第一話 婚約破棄劇
「アデリア・ニッケル男爵令嬢! ぼく、パレット商会嫡男であるセルゲイは、お前との婚約を破棄するっ!」
セルゲイは、檀上からアデリアを真っすぐに指さして宣言した。
「なっ、なんですって⁈」
アデリアは大声を上げると、ピンク色のふわっとしたドレスに包んだ華奢で小柄な体を、大きく後ろにのけぞらせた。
ここは、王立学園の大広間。
魔法と魔石の国であるトピアス王国の、令嬢と令息たちが通う学園である。
王族や貴族、金持ちの平民など一部の特別な者たちだけが通う学園は、校舎も豪華に作られていた。
特に大広間は特産の魔石も豊富に使われていて、小国の王城大広間よりも素晴らしいと噂されている。
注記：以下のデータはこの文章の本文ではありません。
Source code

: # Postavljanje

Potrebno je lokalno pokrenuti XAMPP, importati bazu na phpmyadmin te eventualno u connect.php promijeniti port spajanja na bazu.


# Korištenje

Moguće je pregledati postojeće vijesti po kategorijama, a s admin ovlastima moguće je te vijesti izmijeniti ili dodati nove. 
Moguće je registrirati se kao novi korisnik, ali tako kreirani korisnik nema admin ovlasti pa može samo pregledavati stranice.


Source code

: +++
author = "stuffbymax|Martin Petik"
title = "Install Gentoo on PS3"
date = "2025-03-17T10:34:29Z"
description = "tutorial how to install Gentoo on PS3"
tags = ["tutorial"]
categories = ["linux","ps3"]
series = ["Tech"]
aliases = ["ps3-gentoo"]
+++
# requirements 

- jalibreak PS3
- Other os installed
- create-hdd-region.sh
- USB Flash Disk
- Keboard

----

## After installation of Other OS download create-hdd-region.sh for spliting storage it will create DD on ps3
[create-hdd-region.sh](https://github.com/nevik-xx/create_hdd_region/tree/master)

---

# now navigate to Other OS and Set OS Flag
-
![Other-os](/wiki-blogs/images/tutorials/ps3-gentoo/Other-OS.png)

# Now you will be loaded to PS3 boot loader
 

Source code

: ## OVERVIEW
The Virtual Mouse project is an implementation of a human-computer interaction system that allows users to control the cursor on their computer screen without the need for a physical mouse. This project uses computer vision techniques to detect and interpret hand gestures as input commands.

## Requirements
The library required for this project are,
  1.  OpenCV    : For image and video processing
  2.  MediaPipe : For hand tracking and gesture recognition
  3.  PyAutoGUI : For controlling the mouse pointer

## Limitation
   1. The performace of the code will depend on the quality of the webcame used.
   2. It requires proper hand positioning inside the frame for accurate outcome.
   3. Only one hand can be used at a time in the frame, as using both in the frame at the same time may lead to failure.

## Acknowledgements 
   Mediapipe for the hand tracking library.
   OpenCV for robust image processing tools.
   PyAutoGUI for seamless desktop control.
卒業式典に合わせて華やかに飾り付けられた大広間には、卒業する令息や令嬢が集められていた。
暖かな春の日の午後。
着飾った令息や令嬢はシーンと静まり返り、シャンデリアや大理石の床が差し込む太陽の光を反射する中で繰り広げられている、アデリアとセルゲイの婚約破棄劇を見つめていた。
「お前とは、今日でお別れだっ!」
「なっ、なぜですの⁉」
セルゲイの言葉を受けて、アデリアの目は驚きに大きく見開かれ、蜜色の瞳が零れ落ちそうになっている。
「それは、お前が芋令嬢だからだっ!」
セルゲイは、この国では珍しくもない黒髪を振り乱し、少しキョドった黒い瞳でアデリアを見ながら、棒読み気味な大声で答えた。
「なっ、なんてことを!!!」
アデリアは大広間に響き渡るほどの声を上げ、アゴが外れそうなほど大きく口を開けると、更にのけぞった。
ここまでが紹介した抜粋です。